To two pounds of ground round or sirloin, work in three tablespoons of tomato paste, a teaspoon of Worcestershire sauce, and a well-beaten egg. Form into patties and grill or broil.

Salisbury Steak

When I was growing up in small-town Mississippi in the 1960s, TV dinners were a treat, something different from home-cooked, not better, really, just exotic, some indication that progress had come to the stagnant backwater of Bruce, Mississippi, if only by way of convenience foods. Frozen pizza held a similar glamour.

For a little over a dollar, we could buy fried chicken, meatloaf, or turkey and dressing with piped-in potatoes and neon peas in a space-age metal container, heat it in the oven, and eat them on the sheet-pan fold-away TV tables. I remember eating one the first time I saw “It’s the Great Pumpkin, Charlie Brown.” I was eight.

My favorite was the fried chicken, but brother Tom’s was Salisbury steak (as close as he could get to a hamburger). It’s named for James Salisbury, one of those impressive food faddists of the late 19th century whose ranks include Kellogg, Post, and Mary Grove Nichols (by far the coolest of this three.)

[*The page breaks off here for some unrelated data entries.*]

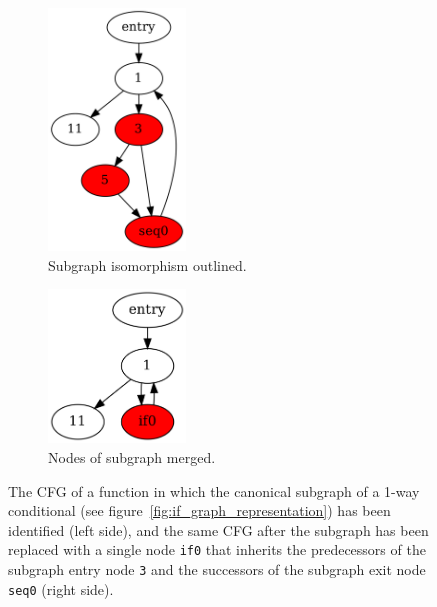 \begin{figure}[htbp]
	\centering
	\begin{subfigure}[b]{0.40\textwidth}
		\centering
		\includegraphics[width=0.4\textwidth]{inc/3_background/hammock_method/cfg_pre_merge.png}
		\caption{Subgraph isomorphism outlined.}
		\label{fig:subgraph_located}
	\end{subfigure}
	\begin{subfigure}[b]{0.40\textwidth}
		\centering
		\includegraphics[width=0.4\textwidth]{inc/3_background/hammock_method/cfg_post_merge.png}
		\caption{Nodes of subgraph merged.}
	\end{subfigure}
	\caption{The CFG of a function in which the canonical subgraph of a 1-way conditional (see figure~\ref{fig:if_graph_representation}) has been identified (left side), and the same CFG after the subgraph has been replaced with a single node \texttt{if0} that inherits the predecessors of the subgraph entry node \texttt{3} and the successors of the subgraph exit node \texttt{seq0} (right side).}
	\label{fig:subgraph_merge}
\end{figure}

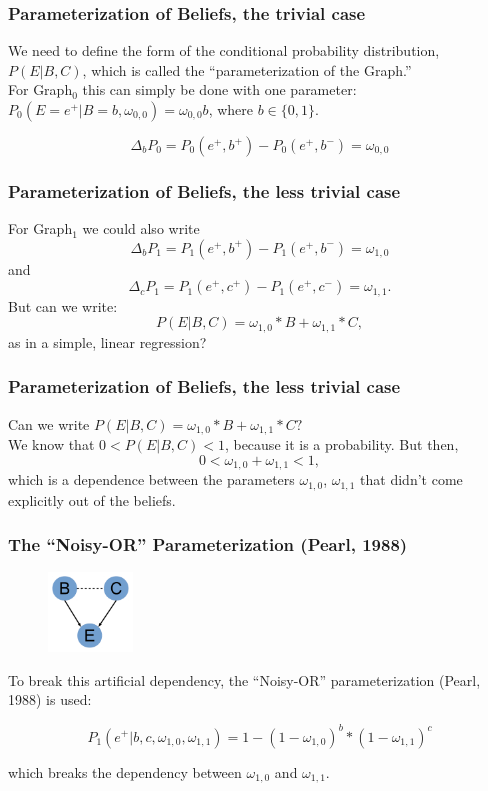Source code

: \documentclass{beamer}
\begin{document}
\begin{frame}
\frametitle{Parameterization of Beliefs, the trivial case}
We need to define the form of the conditional probability distribution, $P(E | B, C)$, which is called the ``parameterization of the Graph.'' \\

For Graph$_0$ this can simply be done with one parameter: $P_0(E=e^+ | B=b, \omega_{0, 0})=\omega_{0, 0}b$, where $b \in \{0, 1\}$.

$$\Delta_b P_0= P_0(e^+, b^+)-P_0(e^+, b^-) = \omega_{0, 0}$$
\end{frame}

\begin{frame}
\frametitle{Parameterization of Beliefs, the less trivial case}

For Graph$_1$ we could also write
$$\Delta_b P_1= P_1(e^+, b^+)-P_1(e^+, b^-) = \omega_{1, 0}$$
and
$$\Delta_c P_1= P_1(e^+, c^+)-P_1(e^+, c^-) = \omega_{1, 1}.$$
But can we write:
$$P(E | B, C)= \omega_{1, 0}*B + \omega_{1, 1}*C,$$
as in a simple, linear regression?
\end{frame}

\begin{frame}
\frametitle{Parameterization of Beliefs, the less trivial case}
Can we write $P(E | B, C)= \omega_{1, 0}*B + \omega_{1, 1}*C?$\\
We know that $0<P(E | B, C) < 1$, because it is a probability. But then,
$$0<\omega_{1, 0} + \omega_{1, 1} <1,$$
which is a dependence between the parameters $\omega_{1, 0}$, $\omega_{1, 1}$ that didn't come explicitly out of the beliefs.
\end{frame}

\begin{frame}
\frametitle{The ``Noisy-OR'' Parameterization (Pearl, 1988)}
\begin{figure}

 \centering
    \includegraphics[width=0.2\textwidth]{GraphDep.pdf}
\end{figure}
To break this artificial dependency, the ``Noisy-OR'' parameterization (Pearl, 1988) is used:

$$P_1(e^+ | b, c, \omega_{1, 0}, \omega_{1, 1})=1-(1-\omega_{1, 0})^b *(1-\omega_{1, 1})^c$$

which breaks the dependency between $\omega_{1, 0}$ and $\omega_{1, 1}$.
\end{frame}
\end{document}
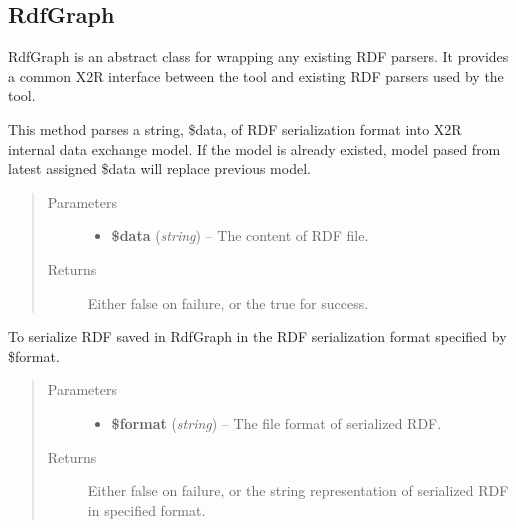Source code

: \documentclass[letterpaper,10pt,english]{sphinxmanual}
\begin{document}
\subsection{RdfGraph}
\label{docs/api:rdfgraph}

\begin{fulllineitems}
\label{docs/api:RdfGraph}
RdfGraph is an abstract class for wrapping any existing RDF parsers. It provides a common X2R interface between the tool and existing RDF parsers used by the tool.

\begin{fulllineitems}
\label{docs/api:RdfGraph::parseRdf}
This method parses a string, \$data, of RDF serialization format into X2R internal data exchange model. If the model is already existed, model pased from latest assigned \$data will replace previous model.
\begin{quote}\begin{description}
\item[{Parameters}] \leavevmode\begin{itemize}
\item {} 
\textbf{\$data} (\emph{string}) -- The content of RDF file.

\end{itemize}

\item[{Returns}] \leavevmode
Either false on failure, or the true for success.

\end{description}\end{quote}

\end{fulllineitems}


\begin{fulllineitems}
\label{docs/api:RdfGraph::serializeRdfAs}
To serialize RDF saved in RdfGraph in the RDF serialization format specified by \$format.
\begin{quote}\begin{description}
\item[{Parameters}] \leavevmode\begin{itemize}
\item {} 
\textbf{\$format} (\emph{string}) -- The file format of serialized RDF.

\end{itemize}

\item[{Returns}] \leavevmode
Either false on failure, or the string representation of serialized RDF in specified format.

\end{description}\end{quote}

\end{fulllineitems}


\end{fulllineitems}
\end{document}

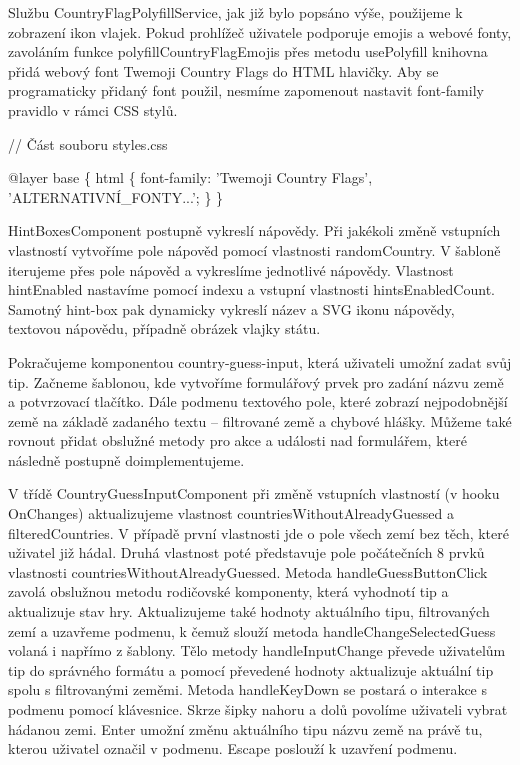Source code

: Službu CountryFlagPolyfillService, jak již bylo popsáno výše, použijeme k zobrazení ikon vlajek. 
Pokud prohlížeč uživatele podporuje emojis a webové fonty, zavoláním funkce polyfillCountryFlagEmojis přes metodu usePolyfill knihovna přidá webový font Twemoji Country Flags do HTML hlavičky.
Aby se programaticky přidaný font použil, nesmíme zapomenout nastavit font-family pravidlo v rámci CSS stylů.

\begin{prog}
// Část souboru styles.css

@layer base \{
  html \{
    font-family: 'Twemoji Country Flags', 'ALTERNATIVNÍ_FONTY...';
  \}
\}
\end{prog}

HintBoxesComponent postupně vykreslí nápovědy. Při jakékoli změně vstupních vlastností vytvoříme pole nápověd pomocí vlastnosti randomCountry. 
V šabloně iterujeme přes pole nápověd a vykreslíme jednotlivé nápovědy. Vlastnost hintEnabled nastavíme pomocí indexu a vstupní vlastnosti hintsEnabledCount. 
Samotný hint-box pak dynamicky vykreslí název a SVG ikonu nápovědy, textovou nápovědu, případně obrázek vlajky státu.

Pokračujeme komponentou country-guess-input, která uživateli umožní zadat svůj tip. 
Začneme šablonou, kde vytvoříme formulářový prvek pro zadání názvu země a potvrzovací tlačítko. 
Dále podmenu textového pole, které zobrazí nejpodobnější země na základě zadaného textu -- filtrované země a chybové hlášky. 
Můžeme také rovnout přidat obslužné metody pro akce a události nad formulářem, které následně postupně doimplementujeme.

V třídě CountryGuessInputComponent při změně vstupních vlastností (v hooku OnChanges) aktualizujeme vlastnost countriesWithoutAlreadyGuessed a filteredCountries. 
V případě první vlastnosti jde o pole všech zemí bez těch, které uživatel již hádal. Druhá vlastnost poté představuje pole počátečních 8 prvků vlastnosti countriesWithoutAlreadyGuessed. 
Metoda handleGuessButtonClick zavolá obslužnou metodu rodičovské komponenty, která vyhodnotí tip a aktualizuje stav hry. 
Aktualizujeme také hodnoty aktuálního tipu, filtrovaných zemí a uzavřeme podmenu, k čemuž slouží metoda handleChangeSelectedGuess volaná i napřímo z šablony. 
Tělo metody handleInputChange převede uživatelům tip do správného formátu a pomocí převedené hodnoty aktualizuje aktuální tip spolu s filtrovanými zeměmi.
Metoda handleKeyDown se postará o interakce s podmenu pomocí klávesnice. Skrze šipky nahoru a dolů povolíme uživateli vybrat hádanou zemi. 
Enter umožní změnu aktuálního tipu názvu země na právě tu, kterou uživatel označil v podmenu. Escape poslouží k uzavření podmenu.

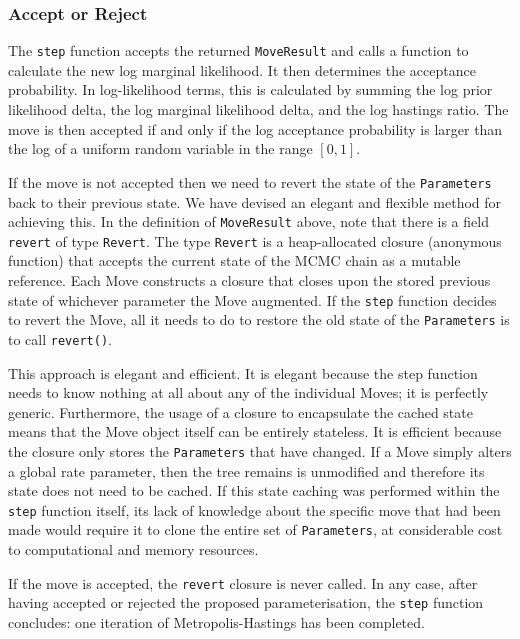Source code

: \documentclass[10pt,journal,compsoc]{IEEEtran}
\begin{document}
\subsubsection{Accept or Reject}

The \texttt{step} function accepts the returned \texttt{MoveResult} and calls a function to calculate the new log marginal likelihood. It then determines the acceptance probability. In log-likelihood terms, this is calculated by summing the log prior likelihood delta, the log marginal likelihood delta, and the log hastings ratio. The move is then accepted if and only if the log acceptance probability is larger than the log of a uniform random variable in the range $[0, 1]$.

If the move is not accepted then we need to revert the state of the \texttt{Parameters} back to their previous state. We have devised an elegant and flexible method for achieving this. In the definition of \texttt{MoveResult} above, note that there is a field \texttt{revert} of type \texttt{Revert}. The type \texttt{Revert} is a heap-allocated closure (anonymous function) that accepts the current state of the MCMC chain as a mutable reference. Each Move constructs a closure that closes upon the stored previous state of whichever parameter the Move augmented. If the \texttt{step} function decides to revert the Move, all it needs to do to restore the old state of the \texttt{Parameters} is to call \texttt{revert()}.

This approach is elegant and efficient. It is elegant because the step function needs to know nothing at all about any of the individual Moves; it is perfectly generic. Furthermore, the usage of a closure to encapsulate the cached state means that the Move object itself can be entirely stateless. It is efficient because the closure only stores the \texttt{Parameters} that have changed. If a Move simply alters a global rate parameter, then the tree remains is unmodified and therefore its state does not need to be cached. If this state caching was performed within the \texttt{step} function itself, its lack of knowledge about the specific move that had been made would require it to clone the entire set of \texttt{Parameters}, at considerable cost to computational and memory resources. 

If the move is accepted, the \texttt{revert} closure is never called. In any case, after having accepted or rejected the proposed parameterisation, the \texttt{step} function concludes: one iteration of Metropolis-Hastings has been completed.
\end{document}
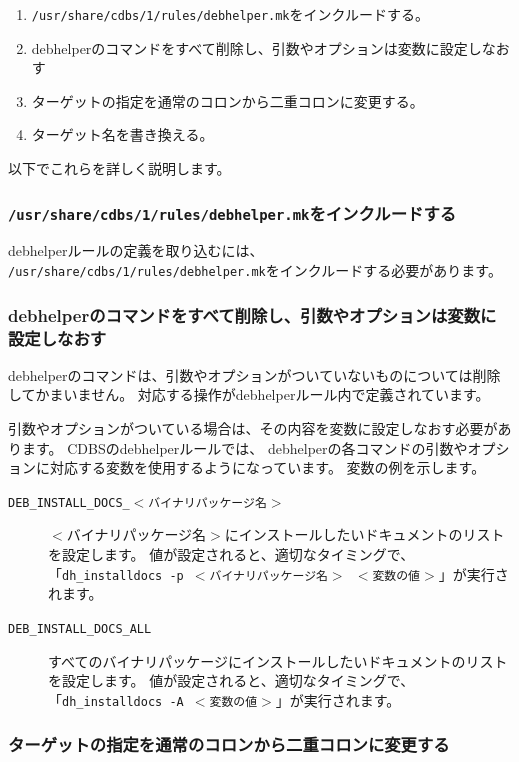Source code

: \documentclass[mingoth,a4paper]{jsarticle}
\begin{document}
\begin{enumerate}
 \item \texttt{/usr/share/cdbs/1/rules/debhelper.mk}をインクルードする。
 \item debhelperのコマンドをすべて削除し、引数やオプションは変数に設定しなおす
 \item ターゲットの指定を通常のコロンから二重コロンに変更する。
 \item ターゲット名を書き換える。
\end{enumerate}

以下でこれらを詳しく説明します。

\subsubsection{\texttt{/usr/share/cdbs/1/rules/debhelper.mk}をインクルードする}

debhelperルールの定義を取り込むには、
\texttt{/usr/share/cdbs/1/rules/debhelper.mk}をインクルードする必要があります。

\subsubsection{debhelperのコマンドをすべて削除し、引数やオプションは変数に設定しなおす}

debhelperのコマンドは、引数やオプションがついていないものについては削除してかまいません。
対応する操作がdebhelperルール内で定義されています。

引数やオプションがついている場合は、その内容を変数に設定しなおす必要があります。
CDBSのdebhelperルールでは、
debhelperの各コマンドの引数やオプションに対応する変数を使用するようになっています。
変数の例を示します。

\begin{description}
 \item[\texttt{DEB\_INSTALL\_DOCS\_$<$バイナリパッケージ名$>$}]
    $<$バイナリパッケージ名$>$にインストールしたいドキュメントのリストを設定します。
    値が設定されると、適切なタイミングで、
    「\texttt{dh\_installdocs -p $<$バイナリパッケージ名$>$ $<$変数の値$>$}」が実行されます。
 \item[\texttt{DEB\_INSTALL\_DOCS\_ALL}]
    すべてのバイナリパッケージにインストールしたいドキュメントのリストを設定します。
    値が設定されると、適切なタイミングで、
    「\texttt{dh\_installdocs -A $<$変数の値$>$}」が実行されます。
\end{description}

\subsubsection{ターゲットの指定を通常のコロンから二重コロンに変更する}
\end{document}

Salisbury advocated the same low-carb diet as Tarnower and Atkins (known now as paleo), his being very much meat-centered. Salisbury’s version of a “lean beef cake,” calls for meat “from the centre of the round” procured from “well-fatted animals that are from four to six years old,” but any lean is good.

For a pound of beef, add a quarter cup bread crumbs, and if you don’t have any of those little-bitty cans of tomato sauce, work in a generous squirt or two of ketchup along with a good dusting of black pepper. Don’t over-work the meat. Form into no more than four cakes about an inch thick. Cook in a low oven to medium well.

While this recommendation doesn’t fit the doctor’s diet, my optimal serving of Salisbury steak requires mushroom gravy (a light one), creamed potatoes with a little pitty-pat of butter, and green peas, just like Mother Swanson served.